Мы остались на пароходе, конечно. Некоторое время берега совсем не было видно из-за плотной стены дыма. Совсем стало плохо, когда взорвались резервуары подводных лодок и загорелась нефть. Огонь двигался к молу из порта. Когда он дошел до мола, мы подумали: неужели мы спаслись на пароходе, чтобы сгореть?! Капитан спустил все шлюпки и готов был нас высадить на берег. К борту, со стороны которого надвигался огонь, нельзя было даже подойти. Так было жарко. Шланги были направлены на огонь, но он продолжал наступать.
Матросы пытались обрубить якорную цепь, которая запуталась в винте. Просто обрубить. В конце концов удалось отвести пароход от мола. Это - чудо, что удалось его вывести без буксирного катера. Просто нельзя было поверить, что такое возможно в Иокогамском порту. Это - чудо.

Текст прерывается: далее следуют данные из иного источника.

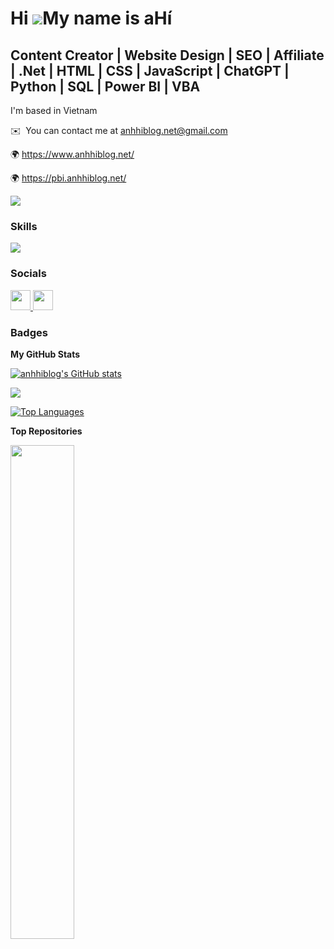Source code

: Hi ![](https://user-images.githubusercontent.com/18350557/176309783-0785949b-9127-417c-8b55-ab5a4333674e.gif)My name is aHí
===========================================================================================================================

Content Creator | Website Design | SEO | Affiliate | .Net | HTML | CSS | JavaScript | ChatGPT | Python | SQL | Power BI | VBA
----------------------------------------------------------------------------------------------------------------------------

I'm based in Vietnam

✉️  You can contact me at [anhhiblog.net@gmail.com](mailto:anhhiblog.net@gmail.com)

🌍 https://www.anhhiblog.net/

🌍 https://pbi.anhhiblog.net/

<a href="https://www.github.com/anhhiblog" target="_blank" rel="noreferrer"><img src="https://img.shields.io/github/followers/anhhiblog?logo=github&style=for-the-badge&color=0891b2&labelColor=1c1917" /></a>

### Skills
<p align="left">
<img src="https://github.com/anhhiblog/ahi/blob/main/image/Skills_Animation_White.gif" />
</p>

### Socials
<p align="left">
                      <a href="https://www.facebook.com/anhhiblog" target="_blank" rel="noreferrer">
                    <picture>
                    <source media="(prefers-color-scheme: dark)" srcset="https://raw.githubusercontent.com/danielcranney/readme-generator/main/public/icons/socials/facebook-dark.svg" />
                    <source media="(prefers-color-scheme: light)" srcset="https://raw.githubusercontent.com/danielcranney/readme-generator/main/public/icons/socials/facebook.svg" />
                    <img src="https://raw.githubusercontent.com/danielcranney/readme-generator/main/public/icons/socials/facebook.svg" width="32" height="32" />
                    </picture>
                    </a>
                      <a href="https://www.github.com/anhhiblog" target="_blank" rel="noreferrer">
                    <picture>
                    <source media="(prefers-color-scheme: dark)" srcset="https://raw.githubusercontent.com/danielcranney/readme-generator/main/public/icons/socials/github-dark.svg" />
                    <source media="(prefers-color-scheme: light)" srcset="https://raw.githubusercontent.com/danielcranney/readme-generator/main/public/icons/socials/github.svg" />
                    <img src="https://raw.githubusercontent.com/danielcranney/readme-generator/main/public/icons/socials/github.svg" width="32" height="32" />
                    </picture>
                    </a></p>
                    
### Badges<b>
My GitHub Stats</b>

<a href="http://www.github.com/anhhiblog"><img src="https://github-readme-stats.vercel.app/api?username=anhhiblog&show_icons=true&hide=&count_private=true&title_color=0891b2&text_color=ffffff&icon_color=0891b2&bg_color=1c1917&hide_border=true&show_icons=true" alt="anhhiblog's GitHub stats" /></a>

<a href="http://www.github.com/anhhiblog"><img src="https://github-readme-streak-stats.herokuapp.com/?user=anhhiblog&stroke=ffffff&background=1c1917&ring=0891b2&fire=0891b2&currStreakNum=ffffff&currStreakLabel=0891b2&sideNums=ffffff&sideLabels=ffffff&dates=ffffff&hide_border=true" /></a>
                  
<a href="https://github.com/anhhiblog" align="left"><img src="https://github-readme-stats.vercel.app/api/top-langs/?username=anhhiblog&langs_count=10&title_color=0891b2&text_color=ffffff&icon_color=0891b2&bg_color=1c1917&hide_border=true&locale=en&custom_title=Top%20%Languages" alt="Top Languages" /></a><b>
                    
Top Repositories</b><div width="100%" align="center"><a href="https://github.com/anhhiblog/Get-Computer-Information" align="left"><img align="left" width="45%" src="https://github-readme-stats.vercel.app/api/pin/?username=anhhiblog&repo=Get-Computer-Information&title_color=0891b2&text_color=ffffff&icon_color=0891b2&bg_color=1c1917&hide_border=true&locale=en" /></a></div><br /><br /><br /><br /><br /><br /><br />
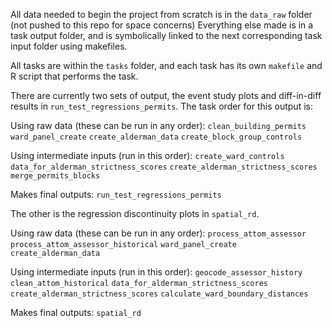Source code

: All data needed to begin the project from scratch is in the `data_raw` folder (not pushed to this repo for space concerns) Everything else made is in a task output folder, and is symbolically linked to the next corresponding task input folder using makefiles.

All tasks are within the `tasks` folder, and each task has its own `makefile` and R script that performs the task.

There are currently two sets of output, the event study plots and diff-in-diff results in `run_test_regressions_permits`. 
The task order for this output is:

Using raw data (these can be run in any order): 
`clean_building_permits`
`ward_panel_create`
`create_alderman_data`
`create_block_group_controls`

Using intermediate inputs (run in this order): 
`create_ward_controls`
`data_for_alderman_strictness_scores`
`create_alderman_strictness_scores`
`merge_permits_blocks`

Makes final outputs: 
`run_test_regressions_permits`


The other is the regression discontinuity plots in `spatial_rd`. 

Using raw data (these can be run in any order): 
`process_attom_assessor`
`process_attom_assessor_historical`
`ward_panel_create`
`create_alderman_data`

Using intermediate inputs (run in this order): 
`geocode_assessor_history`
`clean_attom_historical`
`data_for_alderman_strictness_scores`
`create_alderman_strictness_scores`
`calculate_ward_boundary_distances`

Makes final outputs:
`spatial_rd`




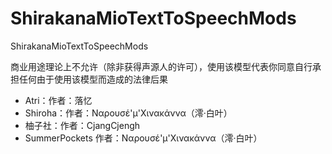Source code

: # ShirakanaMioTextToSpeechMods
ShirakanaMioTextToSpeechMods


商业用途理论上不允许（除非获得声源人的许可），使用该模型代表你同意自行承担任何由于使用该模型而造成的法律后果


- Atri：作者：落忆
- Shiroha：作者：Ναρουσέ'μ'Χινακάννα（澪·白叶）
- 柚子社：作者：CjangCjengh
- SummerPockets 作者：Ναρουσέ'μ'Χινακάννα（澪·白叶）



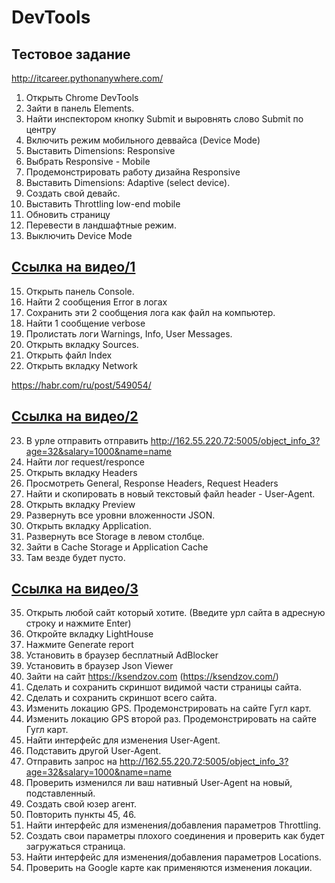 # DevTools
## Тестовое задание

http://itcareer.pythonanywhere.com/
 1. Открыть Chrome DevTools
 2. Зайти в панель Elements.
 3. Найти инспектором кнопку Submit и выровнять слово Submit по центру
 4. Включить режим мобильного деввайса (Device Mode)
 5. Выставить Dimensions: Responsive 
 6. Выбрать Responsive - Mobile
 7. Продемонстрировать работу дизайна Responsive
 8. Выставить Dimensions: Adaptive (select device).
 9. Создать свой девайс.
 10. Выставить Throttling low-end mobile
 11. Обновить страницу
 12. Перевести в ландшафтные режим.
 13. Выключить Device Mode
 ## [Ссылка на видео/1](https://drive.google.com/file/d/1sSLj2t6C3EeUQITmuMcZ7HHnvIaFv5rR/view?usp=sharing)
 15. Открыть панель Console.
 16. Найти 2 сообщения Error в логах
 17. Сохранить эти 2 сообщения лога как файл на компьютер.
 18. Найти 1 сообщение verbose
 19. Пролистать логи Warnings, Info, User Messages.
 20. Открыть вкладку Sources.
 21. Открыть файл Index
 22. Открыть вкладку Network
 
 https://habr.com/ru/post/549054/
  ## [Ссылка на видео/2](https://drive.google.com/file/d/1amEjBqcKBNSVuv6C1UW0ZlH3YX12U68j/view?usp=sharing)
 23. В урле отправить отправить http://162.55.220.72:5005/object_info_3?age=32&salary=1000&name=name
 24. Найти лог request/responce  
 25. Открыть вкладку Headers
 26. Просмотреть General, Response Headers, Request Headers
 27. Найти и скопировать в новый текстовый файл header - User-Agent.
 28. Открыть вкладку Preview
 29. Развернуть все уровни вложенности JSON.
 30. Открыть вкладку Application.
 31. Развернуть все Storage в левом столбце.
 32. Зайти в Cache Storage и Application Cache
 33. Там везде будет пусто.
 
 ## [Ссылка на видео/3]( )
 35. Открыть любой сайт который хотите. (Введите урл сайта в адресную строку и нажмите Enter)
 36. Откройте вкладку LightHouse
 37. Нажмите Generate report
 38. Установить в браузер бесплатный AdBlocker
 39. Установить в браузер Json Viewer
 40. Зайти на сайт https://ksendzov.com (https://ksendzov.com/)
 41. Сделать и сохранить скриншот видимой части страницы сайта.
 42. Сделать и сохранить скриншот всего сайта.
 43. Изменить локацию GPS. Продемонстрировать на сайте Гугл карт.
 44. Изменить локацию GPS второй раз. Продемонстрировать на сайте Гугл карт.
 45. Найти интерфейс для изменения User-Agent.
 46. Подставить другой User-Agent. 
 47. Отправить запрос на http://162.55.220.72:5005/object_info_3?age=32&salary=1000&name=name
 48. Проверить изменился ли ваш нативный User-Agent на новый, подставленный.
 49. Создать свой юзер агент.
 50. Повторить пункты 45, 46.
 51. Найти интерфейс для изменения/добавления параметров Throttling.
 52. Создать свои параметры плохого соединения и проверить как будет загружаться страница.
 53. Найти интерфейс для изменения/добавления параметров Locations.
 54. Проверить на Google карте как применяются изменения локации.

Конечно, весь день и всю ночь возили раненых и людей, лишившихся крова. Ездили на джонках и тому подобных суденышках. Забирали всех на пароход. Мы спали на палубе.
- Муж сказал, что он почувствовал облегчение только тогда, когда мы вышли за брекватер, - сказала мать. - Он очень боялся, что два старых вулкана недалеко от гавани начнут действовать.
- А прилив был? - спросил репортер.
- Нет. Ни одной приливной волны. Когда мы плыли в Кобе, наконец покинув Иокогаму, было еще три или четыре толчка. Но ни одной приливной волны.
Мысли ее были в Иокогаме.
- Люди, которые всю ночь стояли в воде, очень устали, - начала она.
- О да, те люди, которые всю ночь стояли в воде, - тихо сказал репортер.
- Да, чтобы спастись от огня. Там была одна очень старая женщина, наверное, лет семидесяти шести. Она стояла в воде всю ночь. Многие спасались в каналах. Иокогама вся изрезана каналами.
- Это не усложнило обстановку во время землетрясения? - спросила девушка-репортер.
- О нет, напротив. Они были просто спасением во время пожара, - ответила мать совершенно серьезно.
- Что вы подумали, когда началось землетрясение? - спросил репортер.
- Мы знали, что будет землетрясение, - сказала мать. - Никто только не предполагал, что будет такое страшное. Там часто бывают землетрясения. Однажды девять лет тому назад, |было пять толчков в один день. Мы просто хотели пойти в город и посмотреть, все ли в порядке. Но когда увидели, что произошло, все остальное уже перестало иметь значение. Я не собиралась домой. Мои дети должны были уехать. Муж еще в Кобе. У него много работы по восстановлению.
Как раз в этот момент раздался телефонный звонок "Мама занята, она дает интервью репортерам", - сказала дочь. Она разговаривала с друзьями в соседней комнате, которые только что пришли. О музыке. Репортер прислушался, не рассказывает ли она о землетрясении. Нет, ничего.
Мать очень устала. Девушка-репортер поднялась. Репортер тоже встал.
- Вы понимаете, никаких имен, - сказала мать.
- Вы уверены, что не нужно? В этом нет ничего дурного.
- Вы же обещали не называть наших имен, - сказала мать устало.
Репортеры вышли из комнаты. Друзья встали, когда они проходили мимо них.
Репортеры бросили последний взгляд на японское кимоно, прежде чем дверь закрылась.
- Кто будет писать, ты или я? - спросила девушка-репортер.
- Не знаю, - сказал репортер.
(1) Мэри Лаури, репортер "Торонто Стар", с которой Хемингуэй выполнял ряд заданий газеты.